This calculator is for star-gazing. It calculates the light emitted by stars, and how bright they are relative to their distance from Earth. The calculator takes input for a star's radius, temperature, and distance, then outputs its luminosity and magnitude, both apparent and absolute. The inputs: • Radius - Can be miles, meters, kilometers, or sun radii (R), a common way to express the size of stars relative to the sun. • Temperature - Can be degrees Fahrenheit, Celsius, or Kelvin, though stars are typically measured in Kelvin - being the hottest objects in the universe, after all. • Luminosity - Expressed in solar luminosity, a standard scientific measure. But also can be megawatts. • Distance - Can be parsecs, light years, miles, meters, or kilometers. Parsecs and light years are the most commonly used units since galactic distances are so huge.
To pick an example, Proxima Centauri is our closest galactic neighbor. Its radius is 66,659 miles, its temperature is 3042 Kelvin, and its distance from us is 1.301 parsecs. Entering these, we discover it has a luminosity of 0.001827, has an apparent magnitude of 7.157, and an absolute magnitude of 11.59. It's a small red dwarf class star too faint to be seen with the naked eye. The brightest star in the night sky is Sirius, AKA "the Dog Star," also a relatively close star to our own solar system. It has a radius of 739,600 miles and a temperature of 9940 Kelvin, so it's both bigger and brighter. It's luminosity, the calculator tells you, is 25.64. Entering the distance from earth of 2.6 parsecs (just about twice the distance of Proxima Centauri), we get an apparent magnitude of -1.7073, and an absolute magnitude of 1.218. Sirius is easy to see with the naked eye; look for it in the Canis Major constellation visible from the southern hemisphere.
For those new to star-gazing, let's define a few terms: • Luminosity - The brightness of an object. This is linked directly to temperature when it comes to stars; the hotter they burn, the brighter they are. • Absolute magnitude - This is also a measure of how bright the star is, with the lower end of the scale being brighter. It can even be a negative value like we had for Sirius. • Apparent magnitude - This is how bright the star is specifically when seen from Earth. As with absolute magnitude, this also runs with the brightest stars having the lowest value. Additionally, the radius of a star accounts for some of its visibility as well. To illustrate an example, if you stand outside with a flashlight at night on a full moon and shine the flashlight in your face, it will appear brighter than the moon. However, you can easily see the moon, while someone standing on the moon would not be able to see your flashlight at all because it is so small.

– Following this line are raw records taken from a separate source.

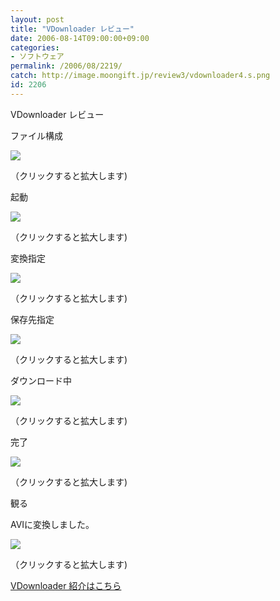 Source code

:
 ```yaml
---
layout: post
title: "VDownloader レビュー"
date: 2006-08-14T09:00:00+09:00
categories:
- ソフトウェア
permalink: /2006/08/2219/
catch: http://image.moongift.jp/review3/vdownloader4.s.png
id: 2206
---
```

VDownloader レビュー  
<!--more-->

ファイル構成

  

[![](http://image.moongift.jp/review3/vdownloader1.s.png)](http://image.moongift.jp/review3/vdownloader1.png)  
  
（クリックすると拡大します)

  

起動

  

[![](http://image.moongift.jp/review3/vdownloader2.s.png)](http://image.moongift.jp/review3/vdownloader2.png)  
  
（クリックすると拡大します)

  

変換指定

  

[![](http://image.moongift.jp/review3/vdownloader3.s.png)](http://image.moongift.jp/review3/vdownloader3.png)  
  
（クリックすると拡大します)

  

保存先指定

  

[![](http://image.moongift.jp/review3/vdownloader4.s.png)](http://image.moongift.jp/review3/vdownloader4.png)  
  
（クリックすると拡大します)

  

ダウンロード中

  

[![](http://image.moongift.jp/review3/vdownloader5.s.png)](http://image.moongift.jp/review3/vdownloader5.png)  
  
（クリックすると拡大します)

  

完了

  

[![](http://image.moongift.jp/review3/vdownloader6.s.png)](http://image.moongift.jp/review3/vdownloader6.png)  
  
（クリックすると拡大します)

  

観る

  

AVIに変換しました。

  

[![](http://image.moongift.jp/review3/vdownloader7.s.png)](http://image.moongift.jp/review3/vdownloader7.png)  
  
（クリックすると拡大します)

  

[VDownloader 紹介はこちら](http://fw.moongift.jp/intro/i-2213.html)

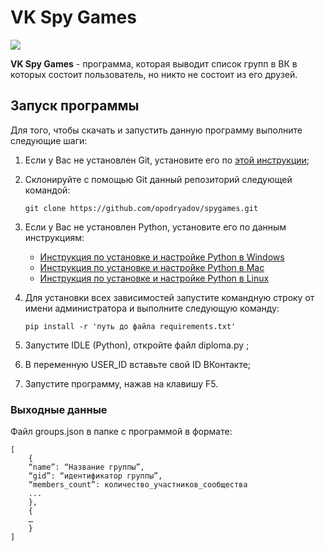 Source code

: ﻿# VK Spy Games
![](http://www.oko.by/uploads/posts/2018-08/thumbs/1534242655_2.jpg)

**VK Spy Games** - программа, которая выводит список групп в ВК в которых состоит пользователь, но никто не состоит из его друзей.

## Запуск программы
Для того, чтобы скачать и запустить данную программу выполните следующие шаги:
1. Если у Вас не установлен Git, установите его по [этой инструкции](https://github.com/netology-code/guides/tree/master/git);

2. Склонируйте с помощью Git данный репозиторий следующей командой:
   
   ```git clone https://github.com/opodryadov/spygames.git```
3. Если у Вас не установлен Python, установите его по данным инструкциям:
   - [Инструкция по установке и настройке Python в Windows](https://github.com/netology-code/guides/blob/master/python/python_windows.md)
   - [Инструкция по установке и настройке Python в Mac](https://github.com/netology-code/guides/blob/master/python/python_mac.md)
   - [Инструкция по установке и настройке Python в Linux](https://github.com/netology-code/guides/blob/master/python/python_linux.md)
   
4. Для установки всех зависимостей запустите командную строку от имени администратора и выполните следующую команду:
   
   ```pip install -r 'путь до файла requirements.txt'```
5. Запустите IDLE (Python), откройте файл diploma.py ;
6. В переменную USER_ID вставьте свой ID ВКонтакте;
7. Запустите программу, нажав на клавишу F5.

### Выходные данные
Файл groups.json в папке с программой в формате:
```
[
    {
    “name”: “Название группы”, 
    “gid”: “идентификатор группы”, 
    “members_count”: количество_участников_сообщества
    ...
    },
    {
    …
    }
]
``` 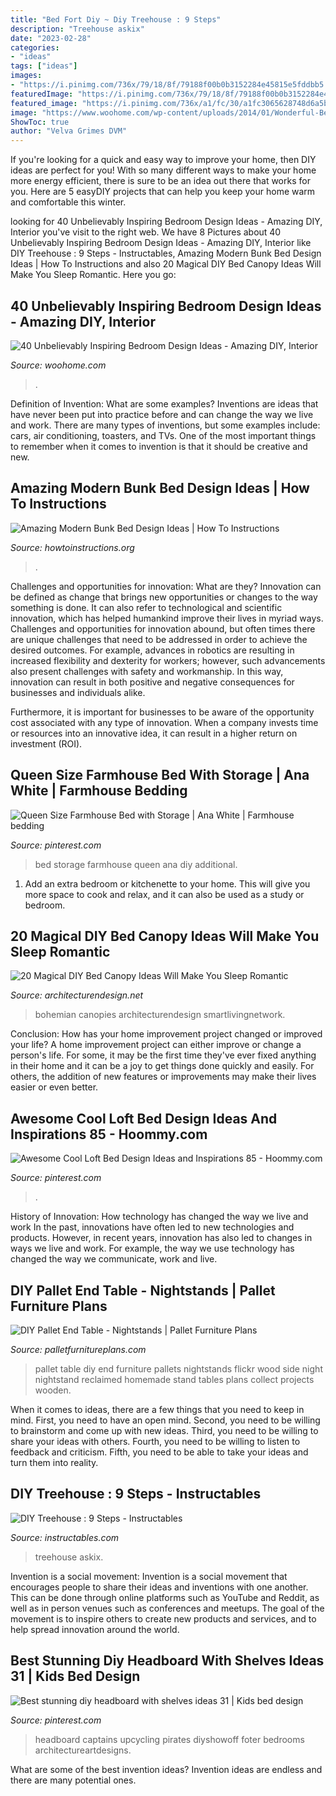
 ```yaml
---
title: "Bed Fort Diy ~ Diy Treehouse : 9 Steps"
description: "Treehouse askix"
date: "2023-02-28"
categories:
- "ideas"
tags: ["ideas"]
images:
- "https://i.pinimg.com/736x/79/18/8f/79188f00b0b3152284e45815e5fddbb5.jpg"
featuredImage: "https://i.pinimg.com/736x/79/18/8f/79188f00b0b3152284e45815e5fddbb5.jpg"
featured_image: "https://i.pinimg.com/736x/a1/fc/30/a1fc3065628748d6a5bec99219131e4e.jpg"
image: "https://www.woohome.com/wp-content/uploads/2014/01/Wonderful-Bedroom-Design-Ideas-29.jpg"
ShowToc: true
author: "Velva Grimes DVM"
---
```



If you're looking for a quick and easy way to improve your home, then DIY ideas are perfect for you! With so many different ways to make your home more energy efficient, there is sure to be an idea out there that works for you. Here are 5 easyDIY projects that can help you keep your home warm and comfortable this winter.

	

		
looking for 40 Unbelievably Inspiring Bedroom Design Ideas - Amazing DIY, Interior you've visit to the right web. We have 8 Pictures about 40 Unbelievably Inspiring Bedroom Design Ideas - Amazing DIY, Interior like DIY Treehouse : 9 Steps - Instructables, Amazing Modern Bunk Bed Design Ideas | How To Instructions and also 20 Magical DIY Bed Canopy Ideas Will Make You Sleep Romantic. Here you go:
		
    
## 40 Unbelievably Inspiring Bedroom Design Ideas - Amazing DIY, Interior

<img loading=lazy src="https://www.woohome.com/wp-content/uploads/2014/01/Wonderful-Bedroom-Design-Ideas-29.jpg" onerror="this.onerror=null;this.src='https://tse1.mm.bing.net/th?id=OIP.hYIKGC16ndZeaXJwDIZ8YwHaLK&amp;pid=15.1';" alt="40 Unbelievably Inspiring Bedroom Design Ideas - Amazing DIY, Interior">

_Source: woohome.com_

>. 

	

Definition of Invention: What are some examples?
Inventions are ideas that have never been put into practice before and can change the way we live and work. There are many types of inventions, but some examples include: cars, air conditioning, toasters, and TVs. One of the most important things to remember when it comes to invention is that it should be creative and new.

    
## Amazing Modern Bunk Bed Design Ideas | How To Instructions

<img loading=lazy src="https://www.howtoinstructions.org/wp-content/uploads/2014/06/50-modern-bunk-bed-design-ideas-9-512x341.jpg" onerror="this.onerror=null;this.src='https://tse2.mm.bing.net/th?id=OIP.ShOes75jvZd8_c8soG856QHaE7&amp;pid=15.1';" alt="Amazing Modern Bunk Bed Design Ideas | How To Instructions">

_Source: howtoinstructions.org_

>. 

	

Challenges and opportunities for innovation: What are they?
Innovation can be defined as change that brings new opportunities or changes to the way something is done. It can also refer to technological and scientific innovation, which has helped humankind improve their lives in myriad ways. 
Challenges and opportunities for innovation abound, but often times there are unique challenges that need to be addressed in order to achieve the desired outcomes. For example, advances in robotics are resulting in increased flexibility and dexterity for workers; however, such advancements also present challenges with safety and workmanship. In this way, innovation can result in both positive and negative consequences for businesses and individuals alike. 

Furthermore, it is important for businesses to be aware of the opportunity cost associated with any type of innovation. When a company invests time or resources into an innovative idea, it can result in a higher return on investment (ROI).

    
## Queen Size Farmhouse Bed With Storage | Ana White | Farmhouse Bedding

<img loading=lazy src="https://i.pinimg.com/736x/f9/13/f7/f913f7d17f11825d5f9e69f2dbb8b52f.jpg" onerror="this.onerror=null;this.src='https://tse1.mm.bing.net/th?id=OIP.O8CImtwoMETNNMzHLcRBJwHaJ3&amp;pid=15.1';" alt="Queen Size Farmhouse Bed with Storage | Ana White | Farmhouse bedding">

_Source: pinterest.com_

>bed storage farmhouse queen ana diy additional. 

	

1. Add an extra bedroom or kitchenette to your home. This will give you more space to cook and relax, and it can also be used as a study or bedroom. 

    
## 20 Magical DIY Bed Canopy Ideas Will Make You Sleep Romantic

<img loading=lazy src="https://cdn.architecturendesign.net/wp-content/uploads/2015/07/AD-DIY-Bed-Canopy-20.jpg" onerror="this.onerror=null;this.src='https://tse4.mm.bing.net/th?id=OIP.hMusZttymJ7MMqjgFvFkxQHaJ4&amp;pid=15.1';" alt="20 Magical DIY Bed Canopy Ideas Will Make You Sleep Romantic">

_Source: architecturendesign.net_

>bohemian canopies architecturendesign smartlivingnetwork. 

	

Conclusion: How has your home improvement project changed or improved your life?
A home improvement project can either improve or change a person's life. For some, it may be the first time they've ever fixed anything in their home and it can be a joy to get things done quickly and easily. For others, the addition of new features or improvements may make their lives easier or even better.

    
## Awesome Cool Loft Bed Design Ideas And Inspirations 85 - Hoommy.com

<img loading=lazy src="https://i.pinimg.com/736x/a1/fc/30/a1fc3065628748d6a5bec99219131e4e.jpg" onerror="this.onerror=null;this.src='https://tse1.mm.bing.net/th?id=OIP.2s6807zTqWsxMAFt4urUmwHaKG&amp;pid=15.1';" alt="Awesome Cool Loft Bed Design Ideas and Inspirations 85 - Hoommy.com">

_Source: pinterest.com_

>. 

	

History of Innovation: How technology has changed the way we live and work
In the past, innovations have often led to new technologies and products. However, in recent years, innovation has also led to changes in ways we live and work. For example, the way we use technology has changed the way we communicate, work and live.

    
## DIY Pallet End Table - Nightstands | Pallet Furniture Plans

<img loading=lazy src="https://palletfurnitureplans.com/wp-content/uploads/2014/01/pallet-nightstand-6.jpg" onerror="this.onerror=null;this.src='https://tse1.mm.bing.net/th?id=OIP.XFPil2BDMcCttUXBRvj8BwHaLG&amp;pid=15.1';" alt="DIY Pallet End Table - Nightstands | Pallet Furniture Plans">

_Source: palletfurnitureplans.com_

>pallet table diy end furniture pallets nightstands flickr wood side night nightstand reclaimed homemade stand tables plans collect projects wooden. 

	

When it comes to ideas, there are a few things that you need to keep in mind. First, you need to have an open mind. Second, you need to be willing to brainstorm and come up with new ideas. Third, you need to be willing to share your ideas with others. Fourth, you need to be willing to listen to feedback and criticism. Fifth, you need to be able to take your ideas and turn them into reality.

    
## DIY Treehouse : 9 Steps - Instructables

<img loading=lazy src="https://content.instructables.com/ORIG/FRN/24YV/HPV0NSM9/FRN24YVHPV0NSM9.jpg?auto=webp&amp;frame=1&amp;width=2100" onerror="this.onerror=null;this.src='https://tse3.mm.bing.net/th?id=OIP.RLYjE7HA15Bs-TXmkTi40wHaJ4&amp;pid=15.1';" alt="DIY Treehouse : 9 Steps - Instructables">

_Source: instructables.com_

>treehouse askix. 

	

Invention is a social movement:
Invention is a social movement that encourages people to share their ideas and inventions with one another. This can be done through online platforms such as YouTube and Reddit, as well as in person venues such as conferences and meetups. The goal of the movement is to inspire others to create new products and services, and to help spread innovation around the world.

    
## Best Stunning Diy Headboard With Shelves Ideas 31 | Kids Bed Design

<img loading=lazy src="https://i.pinimg.com/736x/79/18/8f/79188f00b0b3152284e45815e5fddbb5.jpg" onerror="this.onerror=null;this.src='https://tse4.mm.bing.net/th?id=OIP.0McZ_LM_Lng9zZKs_XChJgHaJ3&amp;pid=15.1';" alt="Best stunning diy headboard with shelves ideas 31 | Kids bed design">

_Source: pinterest.com_

>headboard captains upcycling pirates diyshowoff foter bedrooms architectureartdesigns. 

	

What are some of the best invention ideas?
Invention ideas are endless and there are many potential ones.

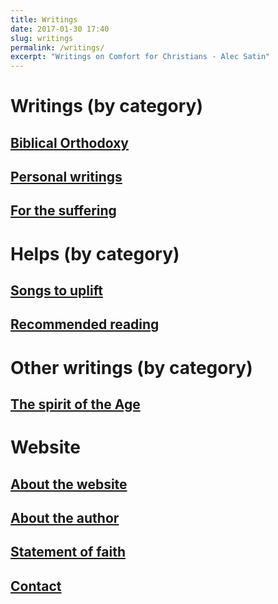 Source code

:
 ```yaml
---
title: Writings
date: 2017-01-30 17:40
slug: writings
permalink: /writings/
excerpt: "Writings on Comfort for Christians - Alec Satin"
---
```

# Writings (by category)

## [Biblical Orthodoxy](/biblical-orthodoxy/)

## [Personal writings](/memoirs/)

## [For the suffering](/for-the-suffering-christian/)
    
# Helps (by category)

## [Songs to uplift](/songs/)

## [Recommended reading](/books/)

# Other writings (by category)

## [The spirit of the Age](/spirit-of-the-age/)

# Website

## [About the website](/about-website/)

## [About the author](/about)

## [Statement of faith](/beliefs/)

## [Contact](/contact/)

When we measure star distance in light years, we mean the distance a beam of light would take to travel in one year. A light year is equal to 9.46 trillion KM or 5.88 trillion miles. The speed of light is a well-studied constant, being about 300,000 km/s, so it's often used as a standard measure when computing galactic distance. Because of the constant speed of light, we can even say with certainty that the light from our own sun takes 8 minutes and 20 seconds to reach Earth. Bear in mind that this also means that when you gaze upon Sirius, the light from that star takes nine years to reach Earth. So you're looking nine years into the past when you look at Sirius, and if it burned out all of a sudden, we wouldn't know about it for nine years! Another unit commonly used to measure interstellar distances is the AU, the Astronomical Unit, which is roughly the distance from our own sun to Earth. An AU is equal to 150 million KM or 93 million miles.